Purpose : This research aims to assess the accuracy of patient-specific finite element (FE)-based modelling for predicting corneal geometric responses to LASIK.

Methods : Retrospectively, baseline corneal tomography (Pentacam) data from 11 eyes of 7 subjects (age: 43.0 ± 10.3 years, mean spherical equivalent refractive error treated: -2.61D, range: -1.00 to -4.50D) were used to generate eye models with patient-specific corneal geometries. Point cloud data from tomography was reconstructed using Zernike fits and the model was discretized with 20 node hexahedral elements with in-house meshing code. Then, custom FE code with a microstructurally motivated material model and prestressing algorithm was used to simulate the LASIK (flap and myopic photoablation) procedure. In the current study, a multi-scale approach was employed to capture the anisotropic and non-linear corneal response. Anterior tangential and axial curvatures as well as elevation maps were computed for the central circular area (3, 5, and 8mm diameter). FE-derived values were compared to preop (verification) and postop (validation) clinical tomography to evaluate the predictive performance of the computational models.
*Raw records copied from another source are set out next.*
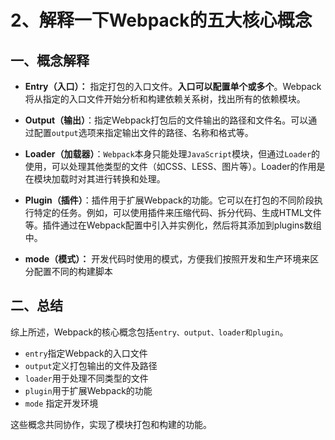 # 2、解释一下Webpack的五大核心概念

## 一、概念解释

- **Entry（入口）：** 指定打包的入口文件。**入口可以配置单个或多个**。Webpack将从指定的入口文件开始分析和构建依赖关系树，找出所有的依赖模块。

- **Output（输出）**：指定Webpack打包后的文件输出的路径和文件名。可以通过配置`output`选项来指定输出文件的路径、名称和格式等。

- **Loader（加载器）**：`Webpack`本身只能处理`JavaScript`模块，但通过`Loader`的使用，可以处理其他类型的文件（如CSS、LESS、图片等）。Loader的作用是在模块加载时对其进行转换和处理。

- **Plugin（插件）**：插件用于扩展Webpack的功能。它可以在打包的不同阶段执行特定的任务。例如，可以使用插件来压缩代码、拆分代码、生成HTML文件等。插件通过在Webpack配置中引入并实例化，然后将其添加到plugins数组中。
- **mode（模式）：** 开发代码时使用的模式，方便我们按照开发和生产环境来区分配置不同的构建脚本

## 二、总结

综上所述，Webpack的核心概念包括`entry、output、loader和plugin`。

- `entry`指定Webpack的入口文件
- `output`定义打包输出的文件及路径
- `loader`用于处理不同类型的文件
- `plugin`用于扩展Webpack的功能
- `mode` 指定开发环境

这些概念共同协作，实现了模块打包和构建的功能。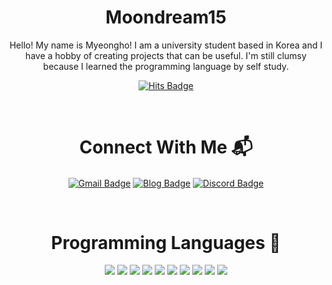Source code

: <h1 align="center">Moondream15</h1>

<p align="center">Hello! My name is Myeongho! I am a university student based in Korea and I have a hobby of creating projects that can be useful. I'm still clumsy because I learned the programming language by self study.</p>

<p align="center">
<a href="https://hits.seeyoufarm.com" target="_blank"><img align="center" alt="Hits Badge" src="https://hits.seeyoufarm.com/api/count/incr/badge.svg?url=https%3A%2F%2Fgithub.com%2FMoondream15&count_bg=%23FFA440&title_bg=%23353535&icon=&icon_color=%23E7E7E7&title=hits&edge_flat=false" /></a>
</p>

<br>

<h1 align="center">Connect With Me 📬</h1>

<p align="left">
  <p align="center">
    <a href="mailto:myeongho0105@gmail.com" target="_blank"><img align="center" alt="Gmail Badge" src="https://img.shields.io/badge/Gmail-d14836?style=flat-square&logo=Gmail&logoColor=white&link=mailto:myeongho0105@gmail.com" /></a>
    <a href="https://blog.naver.com/myeongho123" target="_blank"><img align="center" alt="Blog Badge" src="http://img.shields.io/badge/-Blog-green?style=flat-square&logo=Naver&link=https://blog.naver.com/myeongho123" /></a>
    <a href="https://discordapp.com/users/270521996503285761" target="_blank"><img align="center" alt="Discord Badge" src="https://img.shields.io/badge/Discord-7289DA?style=flat-square&logo=discord&logoColor=white&link=https://discordapp.com/users/270521996503285761" /></a>
  </p>
</p>

<br>

<h1 align="center">Programming Languages 📜</h1>

<p align="left">
  <p align="center">
<img src="https://img.shields.io/badge/.NET-5C2D91?style=for-the-badge&logo=.net&logoColor=white"/>
<img src="https://img.shields.io/badge/C%23-239120?style=for-the-badge&logo=c-sharp&logoColor=white"/>
<img src="https://img.shields.io/badge/C-00599C?style=for-the-badge&logo=c&logoColor=white"/>
<img src="https://img.shields.io/badge/Xamarin-3498DB?style=for-the-badge&logo=xamarin&logoColor=white"/>
<img src="https://img.shields.io/badge/Python-3776AB?style=for-the-badge&logo=python&logoColor=white"/>
<img src="https://img.shields.io/badge/Java-ED8B00?style=for-the-badge&logo=java&logoColor=white"/>
<img src="https://img.shields.io/badge/HTML5-E34F26?style=for-the-badge&logo=html5&logoColor=white"/>
<img src="https://img.shields.io/badge/CSS3-1572B6?style=for-the-badge&logo=css3&logoColor=white"/>
<img src="https://img.shields.io/badge/JavaScript-F7DF1E?style=for-the-badge&logo=javascript&logoColor=black"/>
<img src="https://img.shields.io/badge/React_Native-20232A?style=for-the-badge&logo=react&logoColor=61DAFB"/>
  </p>
</p>

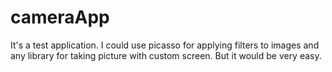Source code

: # cameraApp

It's a test application. I could use picasso for applying filters to images and any library for taking picture with custom screen. But it would be very easy.

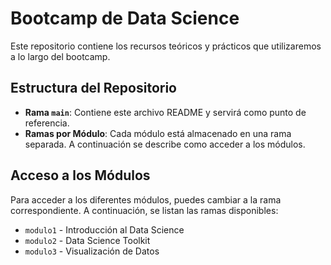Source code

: # Bootcamp de Data Science

Este repositorio contiene los recursos teóricos y prácticos que utilizaremos a lo largo del bootcamp.

## Estructura del Repositorio
- **Rama `main`**: Contiene este archivo README y servirá como punto de referencia. 
- **Ramas por Módulo**: Cada módulo está almacenado en una rama separada. A continuación se describe como acceder a los módulos.

## Acceso a los Módulos

Para acceder a los diferentes módulos, puedes cambiar a la rama correspondiente. A continuación, se listan las ramas disponibles:

- `modulo1` - Introducción al Data Science
- `modulo2` - Data Science Toolkit
- `modulo3` - Visualización de Datos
Results : The differences in preop shape (FE derived - clinical values) were as follows: for tangential curvature, -0.01±0.35 D (3mm), -0.01±0.41 D (5mm) and -0.01±0.64 D (8mm); for axial curvature, 0.05±0.37 D (3mm), 0.03±0.31 D(5mm) and 0.02±0.25 D (8mm); for elevation, -0.2±0.4 µm (3mm), -0.3±0.4 µm(5mm) and -0.3±0.4 µm (8mm). Prediction errors for post-Lasik data were as follows: for tangential curvature, -0.36±1.13 D (3mm), -0.61±1.22 D (5mm) and -0.13±1.73 D (8mm); for axial curvature, 0.03±1.24 D (3mm), -0.20±1.09 D (5mm) and -0.27±0.93 D (8mm); for elevation, -0.2±2.0 µm (3mm), 0.3±2.2 µm (5mm) and 0.3±2.7 µm (8mm).

Conclusions : FE models with patient-specific corneal geometries can predict LASIK outcomes with a mean error within the limits of clinical significance, potentially providing valuable insights for clinicians in treatment planning. Variance in curvature predictions may improve by incorporating patient-specific material properties.

This abstract was presented at the 2024 ARVO Annual Meeting, held in Seattle, WA, May 5-9, 2024.